▶ Problem description
In the records below, begin at the line containing "goal of recognition" and end at the line containing "made towards this"; quote every line in that span exactly, including both boundary lines, and no others.

▶ Task input
----------

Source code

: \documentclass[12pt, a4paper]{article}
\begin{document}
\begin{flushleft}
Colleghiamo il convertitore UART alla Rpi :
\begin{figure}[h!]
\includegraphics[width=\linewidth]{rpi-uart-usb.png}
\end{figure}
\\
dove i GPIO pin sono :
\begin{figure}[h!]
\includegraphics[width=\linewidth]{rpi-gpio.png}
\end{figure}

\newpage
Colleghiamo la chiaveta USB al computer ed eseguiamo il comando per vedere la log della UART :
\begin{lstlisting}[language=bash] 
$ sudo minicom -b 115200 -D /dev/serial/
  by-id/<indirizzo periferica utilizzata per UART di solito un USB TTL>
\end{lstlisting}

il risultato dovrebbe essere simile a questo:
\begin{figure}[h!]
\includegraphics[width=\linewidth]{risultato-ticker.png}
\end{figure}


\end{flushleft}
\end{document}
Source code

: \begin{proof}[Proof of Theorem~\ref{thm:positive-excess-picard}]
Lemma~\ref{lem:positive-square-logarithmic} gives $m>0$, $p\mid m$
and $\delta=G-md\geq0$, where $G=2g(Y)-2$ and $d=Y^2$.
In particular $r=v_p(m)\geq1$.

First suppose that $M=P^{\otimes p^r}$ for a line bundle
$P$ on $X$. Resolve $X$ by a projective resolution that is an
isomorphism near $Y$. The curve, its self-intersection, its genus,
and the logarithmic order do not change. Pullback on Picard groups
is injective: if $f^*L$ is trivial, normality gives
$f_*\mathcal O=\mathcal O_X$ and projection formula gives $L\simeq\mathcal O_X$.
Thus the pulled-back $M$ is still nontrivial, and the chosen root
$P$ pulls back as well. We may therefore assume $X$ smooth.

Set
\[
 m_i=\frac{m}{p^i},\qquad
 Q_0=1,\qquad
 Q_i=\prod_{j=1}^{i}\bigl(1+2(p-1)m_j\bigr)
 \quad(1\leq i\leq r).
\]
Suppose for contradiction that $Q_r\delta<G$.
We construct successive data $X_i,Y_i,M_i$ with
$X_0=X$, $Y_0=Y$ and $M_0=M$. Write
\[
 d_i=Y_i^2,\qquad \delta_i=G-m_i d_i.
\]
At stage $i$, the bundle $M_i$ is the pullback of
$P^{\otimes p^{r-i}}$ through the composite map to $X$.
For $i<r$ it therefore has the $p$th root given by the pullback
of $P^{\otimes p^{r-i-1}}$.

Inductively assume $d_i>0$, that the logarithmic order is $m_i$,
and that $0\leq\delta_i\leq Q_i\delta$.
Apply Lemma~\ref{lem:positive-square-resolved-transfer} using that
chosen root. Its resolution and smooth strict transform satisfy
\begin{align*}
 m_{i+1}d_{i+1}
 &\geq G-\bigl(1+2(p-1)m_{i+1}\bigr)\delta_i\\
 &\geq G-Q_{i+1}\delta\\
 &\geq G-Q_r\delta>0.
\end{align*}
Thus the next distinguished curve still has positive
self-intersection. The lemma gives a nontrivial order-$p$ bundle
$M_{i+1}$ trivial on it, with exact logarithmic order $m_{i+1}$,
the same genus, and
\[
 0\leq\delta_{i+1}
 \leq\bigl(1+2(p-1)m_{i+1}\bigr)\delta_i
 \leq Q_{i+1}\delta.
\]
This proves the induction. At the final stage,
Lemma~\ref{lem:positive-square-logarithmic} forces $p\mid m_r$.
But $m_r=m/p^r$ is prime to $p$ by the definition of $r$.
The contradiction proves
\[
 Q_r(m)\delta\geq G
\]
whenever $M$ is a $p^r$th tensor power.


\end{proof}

----------

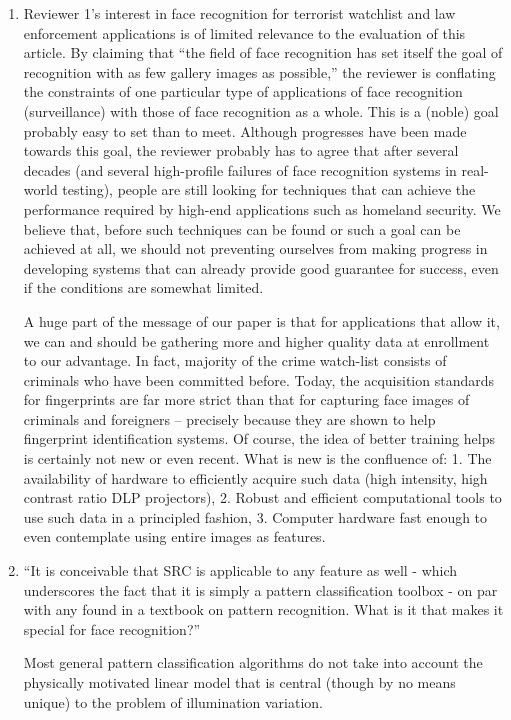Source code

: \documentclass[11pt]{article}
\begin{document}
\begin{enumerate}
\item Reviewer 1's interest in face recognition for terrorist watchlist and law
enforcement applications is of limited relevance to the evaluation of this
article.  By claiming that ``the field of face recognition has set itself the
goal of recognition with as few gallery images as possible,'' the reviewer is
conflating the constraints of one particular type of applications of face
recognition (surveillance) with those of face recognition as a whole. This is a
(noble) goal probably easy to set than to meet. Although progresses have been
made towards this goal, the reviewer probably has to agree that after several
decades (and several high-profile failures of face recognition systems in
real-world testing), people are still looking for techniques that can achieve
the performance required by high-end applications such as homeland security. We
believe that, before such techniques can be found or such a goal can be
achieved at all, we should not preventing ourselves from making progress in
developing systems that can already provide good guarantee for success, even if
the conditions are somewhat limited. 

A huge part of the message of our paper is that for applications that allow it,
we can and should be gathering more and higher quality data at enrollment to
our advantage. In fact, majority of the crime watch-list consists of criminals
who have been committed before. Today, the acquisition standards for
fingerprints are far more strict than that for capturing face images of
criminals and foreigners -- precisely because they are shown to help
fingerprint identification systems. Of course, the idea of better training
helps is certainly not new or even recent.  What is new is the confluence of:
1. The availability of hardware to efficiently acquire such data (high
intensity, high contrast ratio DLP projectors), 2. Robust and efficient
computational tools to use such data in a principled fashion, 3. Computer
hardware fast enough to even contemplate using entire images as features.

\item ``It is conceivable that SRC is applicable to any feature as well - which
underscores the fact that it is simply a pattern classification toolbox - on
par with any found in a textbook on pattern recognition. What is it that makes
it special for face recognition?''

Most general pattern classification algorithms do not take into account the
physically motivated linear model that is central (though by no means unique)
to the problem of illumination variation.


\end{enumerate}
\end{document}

----------

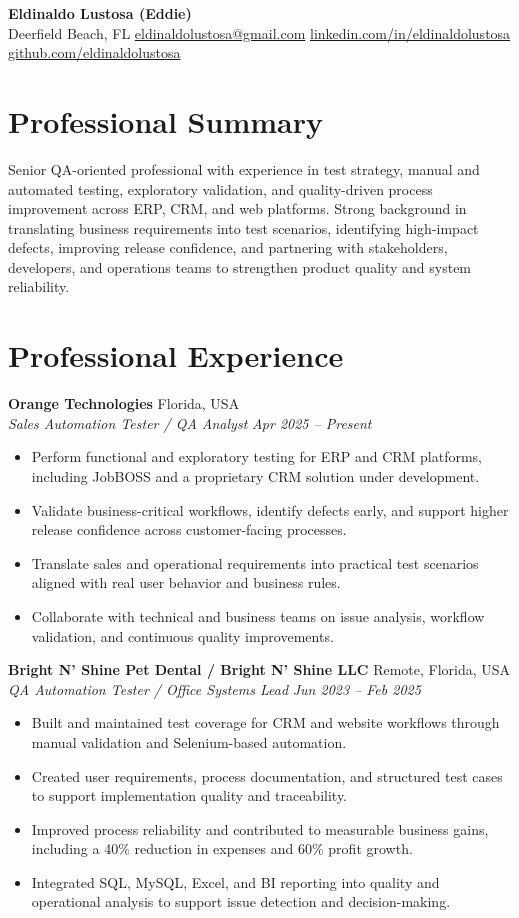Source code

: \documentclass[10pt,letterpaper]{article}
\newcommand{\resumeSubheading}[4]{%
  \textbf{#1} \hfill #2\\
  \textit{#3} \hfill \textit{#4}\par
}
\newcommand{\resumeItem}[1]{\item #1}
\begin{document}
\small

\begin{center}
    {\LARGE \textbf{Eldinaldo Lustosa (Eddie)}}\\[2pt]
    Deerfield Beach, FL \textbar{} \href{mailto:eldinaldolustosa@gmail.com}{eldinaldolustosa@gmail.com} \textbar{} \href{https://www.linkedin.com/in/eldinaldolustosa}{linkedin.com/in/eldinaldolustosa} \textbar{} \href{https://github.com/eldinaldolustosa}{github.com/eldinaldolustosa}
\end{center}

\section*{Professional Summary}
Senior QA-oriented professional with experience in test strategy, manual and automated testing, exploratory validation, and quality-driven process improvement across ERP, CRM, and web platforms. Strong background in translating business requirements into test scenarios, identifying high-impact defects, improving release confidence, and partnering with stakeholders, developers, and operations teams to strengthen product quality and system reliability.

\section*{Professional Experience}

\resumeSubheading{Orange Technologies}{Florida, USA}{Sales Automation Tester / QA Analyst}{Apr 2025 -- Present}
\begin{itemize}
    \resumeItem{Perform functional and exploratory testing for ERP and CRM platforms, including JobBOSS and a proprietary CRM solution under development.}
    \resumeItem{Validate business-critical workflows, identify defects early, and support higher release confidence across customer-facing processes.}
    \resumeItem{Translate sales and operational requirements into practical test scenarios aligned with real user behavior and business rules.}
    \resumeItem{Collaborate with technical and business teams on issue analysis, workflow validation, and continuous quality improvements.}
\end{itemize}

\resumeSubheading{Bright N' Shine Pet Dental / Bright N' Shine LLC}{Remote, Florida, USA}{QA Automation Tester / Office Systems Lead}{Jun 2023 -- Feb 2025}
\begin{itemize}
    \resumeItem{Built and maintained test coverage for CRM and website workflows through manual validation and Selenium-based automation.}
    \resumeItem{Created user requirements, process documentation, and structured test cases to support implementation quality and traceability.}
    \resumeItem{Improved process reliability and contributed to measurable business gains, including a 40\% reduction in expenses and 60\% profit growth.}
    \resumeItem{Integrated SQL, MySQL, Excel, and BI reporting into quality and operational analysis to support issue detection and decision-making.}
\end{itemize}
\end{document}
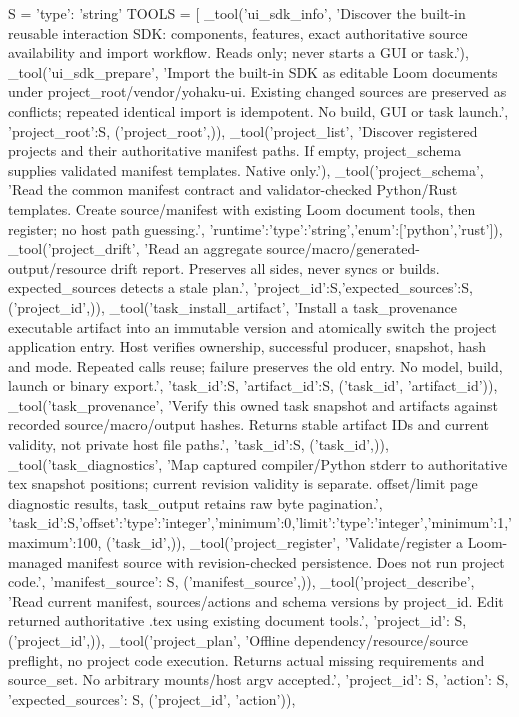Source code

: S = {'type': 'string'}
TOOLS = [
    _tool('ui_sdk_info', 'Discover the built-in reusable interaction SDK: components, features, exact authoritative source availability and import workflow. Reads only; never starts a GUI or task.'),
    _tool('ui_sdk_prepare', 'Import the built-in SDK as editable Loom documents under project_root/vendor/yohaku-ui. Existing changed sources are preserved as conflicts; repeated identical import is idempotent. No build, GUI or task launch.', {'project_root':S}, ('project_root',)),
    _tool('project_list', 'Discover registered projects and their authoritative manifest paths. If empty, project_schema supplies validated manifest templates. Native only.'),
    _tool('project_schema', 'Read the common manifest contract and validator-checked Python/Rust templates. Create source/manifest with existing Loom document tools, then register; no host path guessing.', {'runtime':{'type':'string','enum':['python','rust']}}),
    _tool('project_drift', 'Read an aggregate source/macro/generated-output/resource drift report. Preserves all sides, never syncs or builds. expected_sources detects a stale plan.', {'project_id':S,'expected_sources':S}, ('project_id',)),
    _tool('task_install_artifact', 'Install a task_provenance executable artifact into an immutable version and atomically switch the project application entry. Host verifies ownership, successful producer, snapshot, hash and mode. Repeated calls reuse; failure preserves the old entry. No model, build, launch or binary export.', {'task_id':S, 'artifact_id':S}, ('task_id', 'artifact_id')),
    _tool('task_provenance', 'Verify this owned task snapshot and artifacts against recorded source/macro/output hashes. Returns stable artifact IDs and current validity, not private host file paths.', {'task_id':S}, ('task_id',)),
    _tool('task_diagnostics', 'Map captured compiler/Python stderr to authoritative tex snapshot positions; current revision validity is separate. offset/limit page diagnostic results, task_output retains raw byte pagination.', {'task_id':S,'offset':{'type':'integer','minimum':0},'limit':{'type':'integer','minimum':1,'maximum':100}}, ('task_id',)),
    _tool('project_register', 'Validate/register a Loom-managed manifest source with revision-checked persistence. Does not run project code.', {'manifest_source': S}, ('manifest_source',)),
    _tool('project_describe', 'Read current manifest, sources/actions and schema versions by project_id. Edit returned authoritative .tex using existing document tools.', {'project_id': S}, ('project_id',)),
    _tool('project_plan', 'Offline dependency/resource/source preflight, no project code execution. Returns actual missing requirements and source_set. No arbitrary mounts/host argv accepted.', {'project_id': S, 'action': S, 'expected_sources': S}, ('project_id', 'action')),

----------

▶ Completed task
goal of recognition with as few gallery images as possible,'' the reviewer is
conflating the constraints of one particular type of applications of face
recognition (surveillance) with those of face recognition as a whole. This is a
(noble) goal probably easy to set than to meet. Although progresses have been
made towards this goal, the reviewer probably has to agree that after several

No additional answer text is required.